Each entry has to be set down again with no alteration.

-- Opening Marker --

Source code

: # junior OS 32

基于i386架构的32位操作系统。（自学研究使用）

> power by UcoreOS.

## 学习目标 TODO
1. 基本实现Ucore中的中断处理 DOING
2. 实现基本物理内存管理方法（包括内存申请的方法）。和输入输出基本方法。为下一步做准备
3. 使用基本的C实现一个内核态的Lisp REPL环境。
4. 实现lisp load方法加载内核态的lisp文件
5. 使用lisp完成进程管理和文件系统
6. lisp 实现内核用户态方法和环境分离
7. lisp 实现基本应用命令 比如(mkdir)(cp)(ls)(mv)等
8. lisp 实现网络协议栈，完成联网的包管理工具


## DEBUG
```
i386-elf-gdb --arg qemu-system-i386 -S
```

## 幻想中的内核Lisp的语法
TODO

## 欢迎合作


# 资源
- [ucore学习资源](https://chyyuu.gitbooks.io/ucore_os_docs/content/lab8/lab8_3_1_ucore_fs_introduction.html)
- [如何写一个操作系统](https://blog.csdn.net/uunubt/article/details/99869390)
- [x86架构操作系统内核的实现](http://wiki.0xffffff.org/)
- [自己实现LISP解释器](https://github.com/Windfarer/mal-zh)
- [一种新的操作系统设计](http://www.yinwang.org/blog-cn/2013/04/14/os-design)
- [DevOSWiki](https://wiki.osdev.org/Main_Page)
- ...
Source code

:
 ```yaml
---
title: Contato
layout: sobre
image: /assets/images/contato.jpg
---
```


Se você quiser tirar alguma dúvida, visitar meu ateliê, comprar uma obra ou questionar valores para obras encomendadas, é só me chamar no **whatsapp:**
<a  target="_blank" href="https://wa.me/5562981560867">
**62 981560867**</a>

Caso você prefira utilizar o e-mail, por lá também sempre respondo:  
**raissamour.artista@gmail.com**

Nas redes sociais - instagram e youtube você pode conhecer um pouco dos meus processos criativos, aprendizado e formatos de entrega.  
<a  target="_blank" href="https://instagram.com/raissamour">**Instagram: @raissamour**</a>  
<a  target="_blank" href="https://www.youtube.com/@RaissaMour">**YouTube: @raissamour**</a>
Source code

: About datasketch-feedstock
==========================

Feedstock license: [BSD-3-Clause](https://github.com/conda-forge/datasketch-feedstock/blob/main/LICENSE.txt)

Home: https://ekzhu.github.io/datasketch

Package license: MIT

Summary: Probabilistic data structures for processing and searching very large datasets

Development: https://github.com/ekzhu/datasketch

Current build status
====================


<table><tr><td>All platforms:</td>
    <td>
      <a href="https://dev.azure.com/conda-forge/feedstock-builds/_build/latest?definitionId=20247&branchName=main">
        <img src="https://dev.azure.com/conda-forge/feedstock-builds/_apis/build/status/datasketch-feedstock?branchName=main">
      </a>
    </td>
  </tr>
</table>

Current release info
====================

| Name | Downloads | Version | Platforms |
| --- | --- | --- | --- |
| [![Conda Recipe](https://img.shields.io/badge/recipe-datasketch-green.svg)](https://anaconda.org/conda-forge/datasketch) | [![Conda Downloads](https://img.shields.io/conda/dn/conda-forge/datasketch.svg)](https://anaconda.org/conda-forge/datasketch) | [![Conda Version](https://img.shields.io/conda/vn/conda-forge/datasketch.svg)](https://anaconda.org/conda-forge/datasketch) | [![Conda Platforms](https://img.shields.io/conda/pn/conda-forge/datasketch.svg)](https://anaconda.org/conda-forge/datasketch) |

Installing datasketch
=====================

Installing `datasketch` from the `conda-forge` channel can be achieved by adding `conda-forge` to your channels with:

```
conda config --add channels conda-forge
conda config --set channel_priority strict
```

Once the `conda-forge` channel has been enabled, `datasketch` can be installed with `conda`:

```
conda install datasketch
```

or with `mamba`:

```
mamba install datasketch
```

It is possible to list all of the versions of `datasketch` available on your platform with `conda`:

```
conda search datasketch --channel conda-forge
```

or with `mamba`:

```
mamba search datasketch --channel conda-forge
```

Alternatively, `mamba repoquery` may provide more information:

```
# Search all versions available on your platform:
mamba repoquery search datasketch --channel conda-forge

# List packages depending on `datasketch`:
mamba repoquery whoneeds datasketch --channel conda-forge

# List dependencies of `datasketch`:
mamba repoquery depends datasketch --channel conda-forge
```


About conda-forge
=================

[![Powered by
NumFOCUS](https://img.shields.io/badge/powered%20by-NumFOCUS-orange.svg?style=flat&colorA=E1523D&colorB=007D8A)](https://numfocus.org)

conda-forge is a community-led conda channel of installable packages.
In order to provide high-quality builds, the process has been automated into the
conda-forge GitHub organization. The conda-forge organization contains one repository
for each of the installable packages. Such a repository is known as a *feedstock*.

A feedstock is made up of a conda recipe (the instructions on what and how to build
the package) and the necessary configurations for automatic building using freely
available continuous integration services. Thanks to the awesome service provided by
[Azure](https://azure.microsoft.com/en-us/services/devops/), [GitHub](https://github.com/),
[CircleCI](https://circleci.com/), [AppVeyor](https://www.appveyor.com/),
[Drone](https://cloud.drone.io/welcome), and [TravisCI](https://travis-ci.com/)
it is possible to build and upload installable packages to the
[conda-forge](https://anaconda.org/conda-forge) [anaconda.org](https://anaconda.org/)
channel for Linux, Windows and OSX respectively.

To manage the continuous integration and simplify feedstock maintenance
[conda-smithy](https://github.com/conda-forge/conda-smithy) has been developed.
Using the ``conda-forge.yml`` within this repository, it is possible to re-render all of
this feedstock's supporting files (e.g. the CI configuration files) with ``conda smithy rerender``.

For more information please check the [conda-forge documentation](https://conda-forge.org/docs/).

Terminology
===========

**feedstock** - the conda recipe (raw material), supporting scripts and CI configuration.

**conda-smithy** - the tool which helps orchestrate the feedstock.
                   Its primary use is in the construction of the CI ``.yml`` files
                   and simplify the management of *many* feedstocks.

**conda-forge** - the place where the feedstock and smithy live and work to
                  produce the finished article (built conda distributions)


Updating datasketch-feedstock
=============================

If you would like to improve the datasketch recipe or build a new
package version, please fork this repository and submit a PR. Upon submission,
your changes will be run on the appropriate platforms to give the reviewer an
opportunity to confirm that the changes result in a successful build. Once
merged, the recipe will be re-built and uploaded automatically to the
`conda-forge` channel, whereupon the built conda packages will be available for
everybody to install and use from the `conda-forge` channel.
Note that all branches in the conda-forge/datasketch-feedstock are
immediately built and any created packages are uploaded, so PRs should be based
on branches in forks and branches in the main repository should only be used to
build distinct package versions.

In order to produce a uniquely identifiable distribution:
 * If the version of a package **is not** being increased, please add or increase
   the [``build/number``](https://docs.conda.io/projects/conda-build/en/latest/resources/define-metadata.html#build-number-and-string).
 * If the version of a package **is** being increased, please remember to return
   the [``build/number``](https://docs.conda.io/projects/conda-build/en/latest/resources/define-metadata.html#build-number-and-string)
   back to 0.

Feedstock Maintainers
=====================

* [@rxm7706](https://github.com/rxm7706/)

-- Closing Marker --

§ **REPLY TO THE TASK**
Source code

: # junior OS 32

基于i386架构的32位操作系统。（自学研究使用）

> power by UcoreOS.

## 学习目标 TODO
1. 基本实现Ucore中的中断处理 DOING
2. 实现基本物理内存管理方法（包括内存申请的方法）。和输入输出基本方法。为下一步做准备
3. 使用基本的C实现一个内核态的Lisp REPL环境。
4. 实现lisp load方法加载内核态的lisp文件
5. 使用lisp完成进程管理和文件系统
6. lisp 实现内核用户态方法和环境分离
7. lisp 实现基本应用命令 比如(mkdir)(cp)(ls)(mv)等
8. lisp 实现网络协议栈，完成联网的包管理工具


## DEBUG
```
i386-elf-gdb --arg qemu-system-i386 -S
```

## 幻想中的内核Lisp的语法
TODO

## 欢迎合作


# 资源
- [ucore学习资源](https://chyyuu.gitbooks.io/ucore_os_docs/content/lab8/lab8_3_1_ucore_fs_introduction.html)
- [如何写一个操作系统](https://blog.csdn.net/uunubt/article/details/99869390)
- [x86架构操作系统内核的实现](http://wiki.0xffffff.org/)
- [自己实现LISP解释器](https://github.com/Windfarer/mal-zh)
- [一种新的操作系统设计](http://www.yinwang.org/blog-cn/2013/04/14/os-design)
- [DevOSWiki](https://wiki.osdev.org/Main_Page)
- ...
Source code

:
 ```yaml
---
title: Contato
layout: sobre
image: /assets/images/contato.jpg
---
```


Se você quiser tirar alguma dúvida, visitar meu ateliê, comprar uma obra ou questionar valores para obras encomendadas, é só me chamar no **whatsapp:**
<a  target="_blank" href="https://wa.me/5562981560867">
**62 981560867**</a>

Caso você prefira utilizar o e-mail, por lá também sempre respondo:  
**raissamour.artista@gmail.com**

Nas redes sociais - instagram e youtube você pode conhecer um pouco dos meus processos criativos, aprendizado e formatos de entrega.  
<a  target="_blank" href="https://instagram.com/raissamour">**Instagram: @raissamour**</a>  
<a  target="_blank" href="https://www.youtube.com/@RaissaMour">**YouTube: @raissamour**</a>
Source code

: About datasketch-feedstock
==========================

Feedstock license: [BSD-3-Clause](https://github.com/conda-forge/datasketch-feedstock/blob/main/LICENSE.txt)

Home: https://ekzhu.github.io/datasketch

Package license: MIT

Summary: Probabilistic data structures for processing and searching very large datasets

Development: https://github.com/ekzhu/datasketch

Current build status
====================


<table><tr><td>All platforms:</td>
    <td>
      <a href="https://dev.azure.com/conda-forge/feedstock-builds/_build/latest?definitionId=20247&branchName=main">
        <img src="https://dev.azure.com/conda-forge/feedstock-builds/_apis/build/status/datasketch-feedstock?branchName=main">
      </a>
    </td>
  </tr>
</table>

Current release info
====================

| Name | Downloads | Version | Platforms |
| --- | --- | --- | --- |
| [![Conda Recipe](https://img.shields.io/badge/recipe-datasketch-green.svg)](https://anaconda.org/conda-forge/datasketch) | [![Conda Downloads](https://img.shields.io/conda/dn/conda-forge/datasketch.svg)](https://anaconda.org/conda-forge/datasketch) | [![Conda Version](https://img.shields.io/conda/vn/conda-forge/datasketch.svg)](https://anaconda.org/conda-forge/datasketch) | [![Conda Platforms](https://img.shields.io/conda/pn/conda-forge/datasketch.svg)](https://anaconda.org/conda-forge/datasketch) |

Installing datasketch
=====================

Installing `datasketch` from the `conda-forge` channel can be achieved by adding `conda-forge` to your channels with:

```
conda config --add channels conda-forge
conda config --set channel_priority strict
```

Once the `conda-forge` channel has been enabled, `datasketch` can be installed with `conda`:

```
conda install datasketch
```

or with `mamba`:

```
mamba install datasketch
```

It is possible to list all of the versions of `datasketch` available on your platform with `conda`:

```
conda search datasketch --channel conda-forge
```

or with `mamba`:

```
mamba search datasketch --channel conda-forge
```

Alternatively, `mamba repoquery` may provide more information:

```
# Search all versions available on your platform:
mamba repoquery search datasketch --channel conda-forge

# List packages depending on `datasketch`:
mamba repoquery whoneeds datasketch --channel conda-forge

# List dependencies of `datasketch`:
mamba repoquery depends datasketch --channel conda-forge
```


About conda-forge
=================

[![Powered by
NumFOCUS](https://img.shields.io/badge/powered%20by-NumFOCUS-orange.svg?style=flat&colorA=E1523D&colorB=007D8A)](https://numfocus.org)

conda-forge is a community-led conda channel of installable packages.
In order to provide high-quality builds, the process has been automated into the
conda-forge GitHub organization. The conda-forge organization contains one repository
for each of the installable packages. Such a repository is known as a *feedstock*.

A feedstock is made up of a conda recipe (the instructions on what and how to build
the package) and the necessary configurations for automatic building using freely
available continuous integration services. Thanks to the awesome service provided by
[Azure](https://azure.microsoft.com/en-us/services/devops/), [GitHub](https://github.com/),
[CircleCI](https://circleci.com/), [AppVeyor](https://www.appveyor.com/),
[Drone](https://cloud.drone.io/welcome), and [TravisCI](https://travis-ci.com/)
it is possible to build and upload installable packages to the
[conda-forge](https://anaconda.org/conda-forge) [anaconda.org](https://anaconda.org/)
channel for Linux, Windows and OSX respectively.

To manage the continuous integration and simplify feedstock maintenance
[conda-smithy](https://github.com/conda-forge/conda-smithy) has been developed.
Using the ``conda-forge.yml`` within this repository, it is possible to re-render all of
this feedstock's supporting files (e.g. the CI configuration files) with ``conda smithy rerender``.

For more information please check the [conda-forge documentation](https://conda-forge.org/docs/).

Terminology
===========

**feedstock** - the conda recipe (raw material), supporting scripts and CI configuration.

**conda-smithy** - the tool which helps orchestrate the feedstock.
                   Its primary use is in the construction of the CI ``.yml`` files
                   and simplify the management of *many* feedstocks.

**conda-forge** - the place where the feedstock and smithy live and work to
                  produce the finished article (built conda distributions)


Updating datasketch-feedstock
=============================

If you would like to improve the datasketch recipe or build a new
package version, please fork this repository and submit a PR. Upon submission,
your changes will be run on the appropriate platforms to give the reviewer an
opportunity to confirm that the changes result in a successful build. Once
merged, the recipe will be re-built and uploaded automatically to the
`conda-forge` channel, whereupon the built conda packages will be available for
everybody to install and use from the `conda-forge` channel.
Note that all branches in the conda-forge/datasketch-feedstock are
immediately built and any created packages are uploaded, so PRs should be based
on branches in forks and branches in the main repository should only be used to
build distinct package versions.

In order to produce a uniquely identifiable distribution:
 * If the version of a package **is not** being increased, please add or increase
   the [``build/number``](https://docs.conda.io/projects/conda-build/en/latest/resources/define-metadata.html#build-number-and-string).
 * If the version of a package **is** being increased, please remember to return
   the [``build/number``](https://docs.conda.io/projects/conda-build/en/latest/resources/define-metadata.html#build-number-and-string)
   back to 0.

Feedstock Maintainers
=====================

* [@rxm7706](https://github.com/rxm7706/)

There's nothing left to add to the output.